──────── Data for analysis ────────

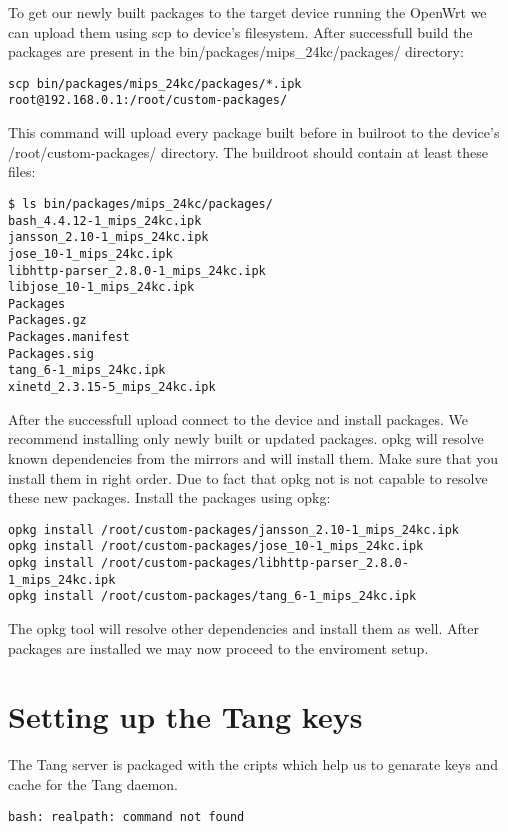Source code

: To get our newly built packages to the target device running the OpenWrt we can upload them using scp to device's filesystem.
After successfull build the packages are present in the bin/packages/mips\_24kc/packages/ directory:
\begin{lstlisting}[columns=fixed,basicstyle=\ttfamily\footnotesize,tabsize=4,backgroundcolor=\color{yellow!10}]
scp bin/packages/mips_24kc/packages/*.ipk root@192.168.0.1:/root/custom-packages/
\end{lstlisting}
This command will upload every package built before in builroot to the device's /root/custom-packages/ directory.
The buildroot should contain at least these files:
\begin{lstlisting}[columns=fixed,basicstyle=\ttfamily\footnotesize,tabsize=4,backgroundcolor=\color{yellow!10}]
$ ls bin/packages/mips_24kc/packages/
bash_4.4.12-1_mips_24kc.ipk
jansson_2.10-1_mips_24kc.ipk
jose_10-1_mips_24kc.ipk
libhttp-parser_2.8.0-1_mips_24kc.ipk
libjose_10-1_mips_24kc.ipk
Packages
Packages.gz
Packages.manifest
Packages.sig
tang_6-1_mips_24kc.ipk
xinetd_2.3.15-5_mips_24kc.ipk
\end{lstlisting}
After the successfull upload connect to the device and install packages.
We recommend installing only newly built or updated packages.
opkg will resolve known dependencies from the mirrors and will install them.
Make sure that you install them in right order.
Due to fact that opkg not is not capable to resolve these new packages.
Install the packages using opkg:
\begin{lstlisting}[columns=fixed,basicstyle=\ttfamily\footnotesize,tabsize=4,backgroundcolor=\color{yellow!10}]
opkg install /root/custom-packages/jansson_2.10-1_mips_24kc.ipk
opkg install /root/custom-packages/jose_10-1_mips_24kc.ipk
opkg install /root/custom-packages/libhttp-parser_2.8.0-1_mips_24kc.ipk
opkg install /root/custom-packages/tang_6-1_mips_24kc.ipk
\end{lstlisting}
The opkg tool will resolve other dependencies and install them as well.
After packages are installed we may now proceed to the enviroment setup.



\section{Setting up the Tang keys}
The Tang server is packaged with the cripts which help us to genarate keys and cache for the Tang daemon.

\begin{lstlisting}[columns=fixed,basicstyle=\ttfamily\footnotesize,tabsize=4,backgroundcolor=\color{yellow!10}]
bash: realpath: command not found
\end{lstlisting}

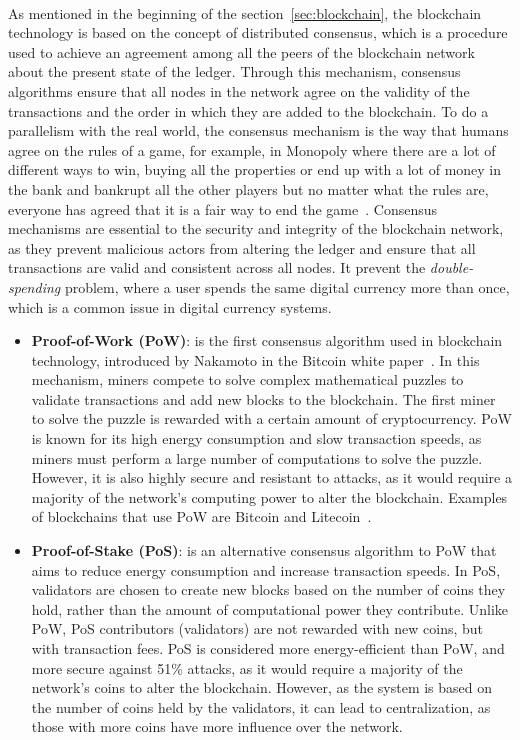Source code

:\paragraph{}

As mentioned in the beginning of the section~\ref{sec:blockchain}, the blockchain technology is based on the concept of distributed consensus, which is a procedure used to achieve an
agreement among all the peers of the blockchain network about the present state of the ledger. Through this mechanism, consensus algorithms ensure that all nodes in the network agree on the validity of the transactions and the order in which they are added to the blockchain.
To do a parallelism with the real world, the consensus mechanism is the way that humans agree on the rules of a game, for example, in Monopoly where there are a lot of different ways to win, buying all the properties or end up with a lot of money in the bank
and bankrupt all the other players but no matter what the rules are, everyone has agreed that it is a fair way to end the game~\cite{whatIsConsensus}.
Consensus mechanisms are essential to the security and integrity of the blockchain network, as they prevent malicious actors from altering the ledger and ensure that all transactions are valid and consistent across all nodes.
It prevent the \textit{double-spending} problem, where a user spends the same digital currency more than once, which is a common issue in digital currency systems.

\begin{itemize}
    \item \textbf{Proof-of-Work (PoW)}: is the first consensus algorithm used in blockchain technology, introduced by Nakamoto in the Bitcoin white paper~\cite{nakamoto2008bitcoin}.
          In this mechanism, miners compete to solve complex mathematical puzzles to validate transactions and add new blocks to the blockchain. The first miner to solve the puzzle is rewarded with a certain amount of cryptocurrency.
          PoW is known for its high energy consumption and slow transaction speeds, as miners must perform a large number of computations to solve the puzzle. However, it is also highly secure and resistant to attacks, as it would require a majority of the network's computing power to alter the blockchain.
          Examples of blockchains that use PoW are Bitcoin and Litecoin~\cite{takashima2018litecoin}.
    \item \textbf{Proof-of-Stake (PoS)}: is an alternative consensus algorithm to PoW that aims to reduce energy consumption and increase transaction speeds.
          In PoS, validators are chosen to create new blocks based on the number of coins they hold, rather than the amount of computational power they contribute.
          Unlike PoW, PoS contributors (validators) are not rewarded with new coins, but with transaction fees. PoS is considered more energy-efficient than PoW, and more secure
          against 51\% attacks, as it would require a majority of the network's coins to alter the blockchain. However, as the system is based on the number of coins held by the validators, it can lead to centralization, as those with more coins have more influence over the network.
\end{itemize}

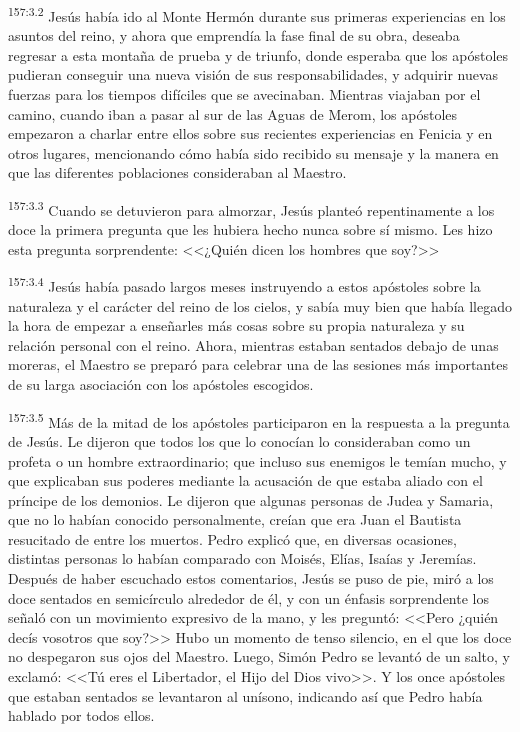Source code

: \par 
\textsuperscript{157:3.2} Jesús había ido al Monte Hermón durante sus primeras experiencias en los asuntos del reino, y ahora que emprendía la fase final de su obra, deseaba regresar a esta montaña de prueba y de triunfo, donde esperaba que los apóstoles pudieran conseguir una nueva visión de sus responsabilidades, y adquirir nuevas fuerzas para los tiempos difíciles que se avecinaban. Mientras viajaban por el camino, cuando iban a pasar al sur de las Aguas de Merom, los apóstoles empezaron a charlar entre ellos sobre sus recientes experiencias en Fenicia y en otros lugares, mencionando cómo había sido recibido su mensaje y la manera en que las diferentes poblaciones consideraban al Maestro.

\par 
\textsuperscript{157:3.3} Cuando se detuvieron para almorzar, Jesús planteó repentinamente a los doce la primera pregunta que les hubiera hecho nunca sobre sí mismo. Les hizo esta pregunta sorprendente: <<¿Quién dicen los hombres que soy?>>

\par 
\textsuperscript{157:3.4} Jesús había pasado largos meses instruyendo a estos apóstoles sobre la naturaleza y el carácter del reino de los cielos, y sabía muy bien que había llegado la hora de empezar a enseñarles más cosas sobre su propia naturaleza y su relación personal con el reino. Ahora, mientras estaban sentados debajo de unas moreras, el Maestro se preparó para celebrar una de las sesiones más importantes de su larga asociación con los apóstoles escogidos.

\par 
\textsuperscript{157:3.5} Más de la mitad de los apóstoles participaron en la respuesta a la pregunta de Jesús. Le dijeron que todos los que lo conocían lo consideraban como un profeta o un hombre extraordinario; que incluso sus enemigos le temían mucho, y que explicaban sus poderes mediante la acusación de que estaba aliado con el príncipe de los demonios. Le dijeron que algunas personas de Judea y Samaria, que no lo habían conocido personalmente, creían que era Juan el Bautista resucitado de entre los muertos. Pedro explicó que, en diversas ocasiones, distintas personas lo habían comparado con Moisés, Elías, Isaías y Jeremías. Después de haber escuchado estos comentarios, Jesús se puso de pie, miró a los doce sentados en semicírculo alrededor de él, y con un énfasis sorprendente los señaló con un movimiento expresivo de la mano, y les preguntó: <<Pero ¿quién decís vosotros que soy?>> Hubo un momento de tenso silencio, en el que los doce no despegaron sus ojos del Maestro. Luego, Simón Pedro se levantó de un salto, y exclamó: <<Tú eres el Libertador, el Hijo del Dios vivo>>. Y los once apóstoles que estaban sentados se levantaron al unísono, indicando así que Pedro había hablado por todos ellos.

────────

Reproduce each entry exactly, without the pictures.

Source code

: To get our newly built packages to the target device running the OpenWrt we can upload them using scp to device's filesystem.
After successfull build the packages are present in the bin/packages/mips\_24kc/packages/ directory:
\begin{lstlisting}[columns=fixed,basicstyle=\ttfamily\footnotesize,tabsize=4,backgroundcolor=\color{yellow!10}]
scp bin/packages/mips_24kc/packages/*.ipk root@192.168.0.1:/root/custom-packages/
\end{lstlisting}
This command will upload every package built before in builroot to the device's /root/custom-packages/ directory.
The buildroot should contain at least these files:
\begin{lstlisting}[columns=fixed,basicstyle=\ttfamily\footnotesize,tabsize=4,backgroundcolor=\color{yellow!10}]
$ ls bin/packages/mips_24kc/packages/
bash_4.4.12-1_mips_24kc.ipk
jansson_2.10-1_mips_24kc.ipk
jose_10-1_mips_24kc.ipk
libhttp-parser_2.8.0-1_mips_24kc.ipk
libjose_10-1_mips_24kc.ipk
Packages
Packages.gz
Packages.manifest
Packages.sig
tang_6-1_mips_24kc.ipk
xinetd_2.3.15-5_mips_24kc.ipk
\end{lstlisting}
After the successfull upload connect to the device and install packages.
We recommend installing only newly built or updated packages.
opkg will resolve known dependencies from the mirrors and will install them.
Make sure that you install them in right order.
Due to fact that opkg not is not capable to resolve these new packages.
Install the packages using opkg:
\begin{lstlisting}[columns=fixed,basicstyle=\ttfamily\footnotesize,tabsize=4,backgroundcolor=\color{yellow!10}]
opkg install /root/custom-packages/jansson_2.10-1_mips_24kc.ipk
opkg install /root/custom-packages/jose_10-1_mips_24kc.ipk
opkg install /root/custom-packages/libhttp-parser_2.8.0-1_mips_24kc.ipk
opkg install /root/custom-packages/tang_6-1_mips_24kc.ipk
\end{lstlisting}
The opkg tool will resolve other dependencies and install them as well.
After packages are installed we may now proceed to the enviroment setup.



\section{Setting up the Tang keys}
The Tang server is packaged with the cripts which help us to genarate keys and cache for the Tang daemon.

\begin{lstlisting}[columns=fixed,basicstyle=\ttfamily\footnotesize,tabsize=4,backgroundcolor=\color{yellow!10}]
bash: realpath: command not found
\end{lstlisting}

Source code

:\paragraph{}

As mentioned in the beginning of the section~\ref{sec:blockchain}, the blockchain technology is based on the concept of distributed consensus, which is a procedure used to achieve an
agreement among all the peers of the blockchain network about the present state of the ledger. Through this mechanism, consensus algorithms ensure that all nodes in the network agree on the validity of the transactions and the order in which they are added to the blockchain.
To do a parallelism with the real world, the consensus mechanism is the way that humans agree on the rules of a game, for example, in Monopoly where there are a lot of different ways to win, buying all the properties or end up with a lot of money in the bank
and bankrupt all the other players but no matter what the rules are, everyone has agreed that it is a fair way to end the game~\cite{whatIsConsensus}.
Consensus mechanisms are essential to the security and integrity of the blockchain network, as they prevent malicious actors from altering the ledger and ensure that all transactions are valid and consistent across all nodes.
It prevent the \textit{double-spending} problem, where a user spends the same digital currency more than once, which is a common issue in digital currency systems.

\begin{itemize}
    \item \textbf{Proof-of-Work (PoW)}: is the first consensus algorithm used in blockchain technology, introduced by Nakamoto in the Bitcoin white paper~\cite{nakamoto2008bitcoin}.
          In this mechanism, miners compete to solve complex mathematical puzzles to validate transactions and add new blocks to the blockchain. The first miner to solve the puzzle is rewarded with a certain amount of cryptocurrency.
          PoW is known for its high energy consumption and slow transaction speeds, as miners must perform a large number of computations to solve the puzzle. However, it is also highly secure and resistant to attacks, as it would require a majority of the network's computing power to alter the blockchain.
          Examples of blockchains that use PoW are Bitcoin and Litecoin~\cite{takashima2018litecoin}.
    \item \textbf{Proof-of-Stake (PoS)}: is an alternative consensus algorithm to PoW that aims to reduce energy consumption and increase transaction speeds.
          In PoS, validators are chosen to create new blocks based on the number of coins they hold, rather than the amount of computational power they contribute.
          Unlike PoW, PoS contributors (validators) are not rewarded with new coins, but with transaction fees. PoS is considered more energy-efficient than PoW, and more secure
          against 51\% attacks, as it would require a majority of the network's coins to alter the blockchain. However, as the system is based on the number of coins held by the validators, it can lead to centralization, as those with more coins have more influence over the network.
\end{itemize}

Source code

: \par 
\textsuperscript{157:3.2} Jesús había ido al Monte Hermón durante sus primeras experiencias en los asuntos del reino, y ahora que emprendía la fase final de su obra, deseaba regresar a esta montaña de prueba y de triunfo, donde esperaba que los apóstoles pudieran conseguir una nueva visión de sus responsabilidades, y adquirir nuevas fuerzas para los tiempos difíciles que se avecinaban. Mientras viajaban por el camino, cuando iban a pasar al sur de las Aguas de Merom, los apóstoles empezaron a charlar entre ellos sobre sus recientes experiencias en Fenicia y en otros lugares, mencionando cómo había sido recibido su mensaje y la manera en que las diferentes poblaciones consideraban al Maestro.

\par 
\textsuperscript{157:3.3} Cuando se detuvieron para almorzar, Jesús planteó repentinamente a los doce la primera pregunta que les hubiera hecho nunca sobre sí mismo. Les hizo esta pregunta sorprendente: <<¿Quién dicen los hombres que soy?>>

\par 
\textsuperscript{157:3.4} Jesús había pasado largos meses instruyendo a estos apóstoles sobre la naturaleza y el carácter del reino de los cielos, y sabía muy bien que había llegado la hora de empezar a enseñarles más cosas sobre su propia naturaleza y su relación personal con el reino. Ahora, mientras estaban sentados debajo de unas moreras, el Maestro se preparó para celebrar una de las sesiones más importantes de su larga asociación con los apóstoles escogidos.

\par 
\textsuperscript{157:3.5} Más de la mitad de los apóstoles participaron en la respuesta a la pregunta de Jesús. Le dijeron que todos los que lo conocían lo consideraban como un profeta o un hombre extraordinario; que incluso sus enemigos le temían mucho, y que explicaban sus poderes mediante la acusación de que estaba aliado con el príncipe de los demonios. Le dijeron que algunas personas de Judea y Samaria, que no lo habían conocido personalmente, creían que era Juan el Bautista resucitado de entre los muertos. Pedro explicó que, en diversas ocasiones, distintas personas lo habían comparado con Moisés, Elías, Isaías y Jeremías. Después de haber escuchado estos comentarios, Jesús se puso de pie, miró a los doce sentados en semicírculo alrededor de él, y con un énfasis sorprendente los señaló con un movimiento expresivo de la mano, y les preguntó: <<Pero ¿quién decís vosotros que soy?>> Hubo un momento de tenso silencio, en el que los doce no despegaron sus ojos del Maestro. Luego, Simón Pedro se levantó de un salto, y exclamó: <<Tú eres el Libertador, el Hijo del Dios vivo>>. Y los once apóstoles que estaban sentados se levantaron al unísono, indicando así que Pedro había hablado por todos ellos.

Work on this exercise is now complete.